Task details: Wherever an image appears in the records, exclude it, and reproduce everything else exactly.

Data records:
Start of Block

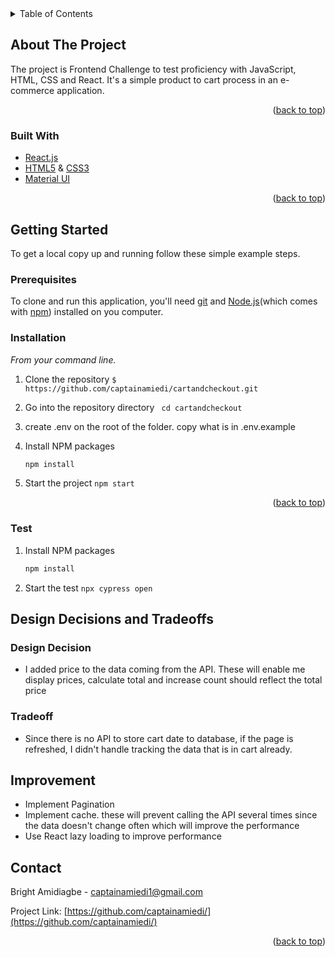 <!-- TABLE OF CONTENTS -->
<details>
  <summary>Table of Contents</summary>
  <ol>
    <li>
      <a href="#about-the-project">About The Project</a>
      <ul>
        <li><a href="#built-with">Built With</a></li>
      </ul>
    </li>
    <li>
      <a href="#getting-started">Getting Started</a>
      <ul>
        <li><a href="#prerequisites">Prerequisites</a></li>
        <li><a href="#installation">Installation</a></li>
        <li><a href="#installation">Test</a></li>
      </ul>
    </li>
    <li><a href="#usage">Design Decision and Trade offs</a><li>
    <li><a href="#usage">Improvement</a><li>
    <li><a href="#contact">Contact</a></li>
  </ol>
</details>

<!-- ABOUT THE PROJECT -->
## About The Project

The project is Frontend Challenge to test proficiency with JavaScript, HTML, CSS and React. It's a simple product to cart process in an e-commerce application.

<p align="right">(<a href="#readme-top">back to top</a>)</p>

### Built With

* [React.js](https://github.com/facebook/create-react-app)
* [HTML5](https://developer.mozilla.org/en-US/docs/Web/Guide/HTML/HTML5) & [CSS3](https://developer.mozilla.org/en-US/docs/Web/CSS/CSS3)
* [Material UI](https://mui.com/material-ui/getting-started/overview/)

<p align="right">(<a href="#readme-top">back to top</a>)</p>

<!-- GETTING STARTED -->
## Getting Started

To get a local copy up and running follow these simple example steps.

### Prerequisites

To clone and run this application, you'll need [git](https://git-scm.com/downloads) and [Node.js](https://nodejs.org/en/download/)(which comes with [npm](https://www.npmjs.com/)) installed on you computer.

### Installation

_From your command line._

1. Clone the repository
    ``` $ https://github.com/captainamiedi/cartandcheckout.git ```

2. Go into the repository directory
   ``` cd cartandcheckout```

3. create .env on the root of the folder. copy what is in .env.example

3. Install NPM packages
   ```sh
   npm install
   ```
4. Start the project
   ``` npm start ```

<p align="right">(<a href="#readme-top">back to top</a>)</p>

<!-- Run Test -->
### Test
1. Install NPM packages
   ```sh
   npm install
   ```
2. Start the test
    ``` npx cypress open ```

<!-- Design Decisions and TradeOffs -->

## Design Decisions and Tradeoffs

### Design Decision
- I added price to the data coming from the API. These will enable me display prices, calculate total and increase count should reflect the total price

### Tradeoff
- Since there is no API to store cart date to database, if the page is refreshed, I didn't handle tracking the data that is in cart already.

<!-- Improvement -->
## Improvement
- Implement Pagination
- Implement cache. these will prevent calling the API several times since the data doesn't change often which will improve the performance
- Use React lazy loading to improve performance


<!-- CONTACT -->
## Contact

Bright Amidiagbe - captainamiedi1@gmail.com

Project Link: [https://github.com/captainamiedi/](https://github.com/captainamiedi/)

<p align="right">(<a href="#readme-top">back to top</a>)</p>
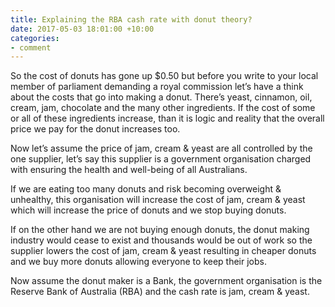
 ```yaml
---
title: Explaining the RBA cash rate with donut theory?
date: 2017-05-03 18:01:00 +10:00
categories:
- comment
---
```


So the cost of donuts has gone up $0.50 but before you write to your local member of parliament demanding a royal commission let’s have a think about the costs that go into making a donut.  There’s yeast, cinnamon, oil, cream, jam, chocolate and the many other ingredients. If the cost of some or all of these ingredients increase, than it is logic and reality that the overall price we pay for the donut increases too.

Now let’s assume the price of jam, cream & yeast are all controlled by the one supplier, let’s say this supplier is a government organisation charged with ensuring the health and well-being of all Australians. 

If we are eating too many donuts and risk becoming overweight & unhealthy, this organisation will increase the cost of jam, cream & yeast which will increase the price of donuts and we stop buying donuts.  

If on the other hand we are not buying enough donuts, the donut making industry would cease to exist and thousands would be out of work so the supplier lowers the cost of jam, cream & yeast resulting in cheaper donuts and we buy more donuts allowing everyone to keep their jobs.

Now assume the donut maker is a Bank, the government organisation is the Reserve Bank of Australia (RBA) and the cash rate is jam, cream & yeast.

End of Block

Exercise output:
 <!-- TABLE OF CONTENTS -->
<details>
  <summary>Table of Contents</summary>
  <ol>
    <li>
      <a href="#about-the-project">About The Project</a>
      <ul>
        <li><a href="#built-with">Built With</a></li>
      </ul>
    </li>
    <li>
      <a href="#getting-started">Getting Started</a>
      <ul>
        <li><a href="#prerequisites">Prerequisites</a></li>
        <li><a href="#installation">Installation</a></li>
        <li><a href="#installation">Test</a></li>
      </ul>
    </li>
    <li><a href="#usage">Design Decision and Trade offs</a><li>
    <li><a href="#usage">Improvement</a><li>
    <li><a href="#contact">Contact</a></li>
  </ol>
</details>

<!-- ABOUT THE PROJECT -->
## About The Project

The project is Frontend Challenge to test proficiency with JavaScript, HTML, CSS and React. It's a simple product to cart process in an e-commerce application.

<p align="right">(<a href="#readme-top">back to top</a>)</p>

### Built With

* [React.js](https://github.com/facebook/create-react-app)
* [HTML5](https://developer.mozilla.org/en-US/docs/Web/Guide/HTML/HTML5) & [CSS3](https://developer.mozilla.org/en-US/docs/Web/CSS/CSS3)
* [Material UI](https://mui.com/material-ui/getting-started/overview/)

<p align="right">(<a href="#readme-top">back to top</a>)</p>

<!-- GETTING STARTED -->
## Getting Started

To get a local copy up and running follow these simple example steps.

### Prerequisites

To clone and run this application, you'll need [git](https://git-scm.com/downloads) and [Node.js](https://nodejs.org/en/download/)(which comes with [npm](https://www.npmjs.com/)) installed on you computer.

### Installation

_From your command line._

1. Clone the repository
    ``` $ https://github.com/captainamiedi/cartandcheckout.git ```

2. Go into the repository directory
   ``` cd cartandcheckout```

3. create .env on the root of the folder. copy what is in .env.example

3. Install NPM packages
   ```sh
   npm install
   ```
4. Start the project
   ``` npm start ```

<p align="right">(<a href="#readme-top">back to top</a>)</p>

<!-- Run Test -->
### Test
1. Install NPM packages
   ```sh
   npm install
   ```
2. Start the test
    ``` npx cypress open ```

<!-- Design Decisions and TradeOffs -->

## Design Decisions and Tradeoffs

### Design Decision
- I added price to the data coming from the API. These will enable me display prices, calculate total and increase count should reflect the total price

### Tradeoff
- Since there is no API to store cart date to database, if the page is refreshed, I didn't handle tracking the data that is in cart already.

<!-- Improvement -->
## Improvement
- Implement Pagination
- Implement cache. these will prevent calling the API several times since the data doesn't change often which will improve the performance
- Use React lazy loading to improve performance


<!-- CONTACT -->
## Contact

Bright Amidiagbe - captainamiedi1@gmail.com

Project Link: [https://github.com/captainamiedi/](https://github.com/captainamiedi/)

<p align="right">(<a href="#readme-top">back to top</a>)</p>
 ```yaml
---
title: Explaining the RBA cash rate with donut theory?
date: 2017-05-03 18:01:00 +10:00
categories:
- comment
---
```


So the cost of donuts has gone up $0.50 but before you write to your local member of parliament demanding a royal commission let’s have a think about the costs that go into making a donut.  There’s yeast, cinnamon, oil, cream, jam, chocolate and the many other ingredients. If the cost of some or all of these ingredients increase, than it is logic and reality that the overall price we pay for the donut increases too.

Now let’s assume the price of jam, cream & yeast are all controlled by the one supplier, let’s say this supplier is a government organisation charged with ensuring the health and well-being of all Australians. 

If we are eating too many donuts and risk becoming overweight & unhealthy, this organisation will increase the cost of jam, cream & yeast which will increase the price of donuts and we stop buying donuts.  

If on the other hand we are not buying enough donuts, the donut making industry would cease to exist and thousands would be out of work so the supplier lowers the cost of jam, cream & yeast resulting in cheaper donuts and we buy more donuts allowing everyone to keep their jobs.

Now assume the donut maker is a Bank, the government organisation is the Reserve Bank of Australia (RBA) and the cash rate is jam, cream & yeast.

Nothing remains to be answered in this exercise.